═════ SOURCE RECORDS

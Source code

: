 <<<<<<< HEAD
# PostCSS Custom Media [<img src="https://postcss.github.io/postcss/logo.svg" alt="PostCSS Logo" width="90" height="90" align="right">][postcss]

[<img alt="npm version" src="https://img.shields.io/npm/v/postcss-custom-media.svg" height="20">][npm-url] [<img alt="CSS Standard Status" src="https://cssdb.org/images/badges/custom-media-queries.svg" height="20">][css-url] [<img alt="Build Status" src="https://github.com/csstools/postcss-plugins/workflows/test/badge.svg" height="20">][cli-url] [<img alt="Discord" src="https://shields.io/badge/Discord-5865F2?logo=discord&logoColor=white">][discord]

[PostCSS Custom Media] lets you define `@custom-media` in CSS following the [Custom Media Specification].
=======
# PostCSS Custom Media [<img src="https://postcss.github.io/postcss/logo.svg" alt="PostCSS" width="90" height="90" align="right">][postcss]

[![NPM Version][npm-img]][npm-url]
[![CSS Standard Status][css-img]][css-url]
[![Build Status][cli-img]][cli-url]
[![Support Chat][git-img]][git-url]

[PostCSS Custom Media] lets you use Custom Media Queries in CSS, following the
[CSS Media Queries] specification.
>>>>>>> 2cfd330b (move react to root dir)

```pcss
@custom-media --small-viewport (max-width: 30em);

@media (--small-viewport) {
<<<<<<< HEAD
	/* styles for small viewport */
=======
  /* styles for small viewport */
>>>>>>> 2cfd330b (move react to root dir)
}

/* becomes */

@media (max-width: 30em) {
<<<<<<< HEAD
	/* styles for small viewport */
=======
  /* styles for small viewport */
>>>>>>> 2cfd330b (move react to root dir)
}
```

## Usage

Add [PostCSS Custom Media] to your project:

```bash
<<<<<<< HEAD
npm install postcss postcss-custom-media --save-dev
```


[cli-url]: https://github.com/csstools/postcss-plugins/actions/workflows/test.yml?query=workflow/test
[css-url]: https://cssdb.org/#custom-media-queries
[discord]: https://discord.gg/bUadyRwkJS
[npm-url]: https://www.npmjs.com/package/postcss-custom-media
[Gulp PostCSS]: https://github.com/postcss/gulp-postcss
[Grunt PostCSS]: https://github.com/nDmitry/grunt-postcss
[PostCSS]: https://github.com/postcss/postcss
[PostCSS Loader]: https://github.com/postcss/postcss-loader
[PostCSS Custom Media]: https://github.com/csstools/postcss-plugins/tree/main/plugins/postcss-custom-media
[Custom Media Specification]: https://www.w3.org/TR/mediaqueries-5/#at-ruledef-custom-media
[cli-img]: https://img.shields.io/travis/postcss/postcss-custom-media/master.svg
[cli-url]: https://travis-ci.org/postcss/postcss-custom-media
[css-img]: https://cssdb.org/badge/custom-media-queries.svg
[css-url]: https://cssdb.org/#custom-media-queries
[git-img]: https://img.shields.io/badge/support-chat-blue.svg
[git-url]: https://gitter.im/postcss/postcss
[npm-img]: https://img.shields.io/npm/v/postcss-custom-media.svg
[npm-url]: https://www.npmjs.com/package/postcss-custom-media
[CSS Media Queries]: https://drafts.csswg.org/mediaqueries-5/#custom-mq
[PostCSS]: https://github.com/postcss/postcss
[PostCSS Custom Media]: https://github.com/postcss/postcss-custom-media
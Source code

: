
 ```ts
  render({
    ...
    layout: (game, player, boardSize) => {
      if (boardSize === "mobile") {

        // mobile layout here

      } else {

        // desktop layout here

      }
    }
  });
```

══════════

WORK REQUIRED →
Your answer should consist solely of the lines above from the line with "[PostCSS Loader]: https://github.com/postcss/postcss-loader" to the line with "[css-img]: https://cssdb.org/badge/custom-media-queries.svg", both included, reproduced exactly.

ANSWER TO THIS TASK →
[PostCSS Loader]: https://github.com/postcss/postcss-loader
[PostCSS Custom Media]: https://github.com/csstools/postcss-plugins/tree/main/plugins/postcss-custom-media
[Custom Media Specification]: https://www.w3.org/TR/mediaqueries-5/#at-ruledef-custom-media
[cli-img]: https://img.shields.io/travis/postcss/postcss-custom-media/master.svg
[cli-url]: https://travis-ci.org/postcss/postcss-custom-media
[css-img]: https://cssdb.org/badge/custom-media-queries.svg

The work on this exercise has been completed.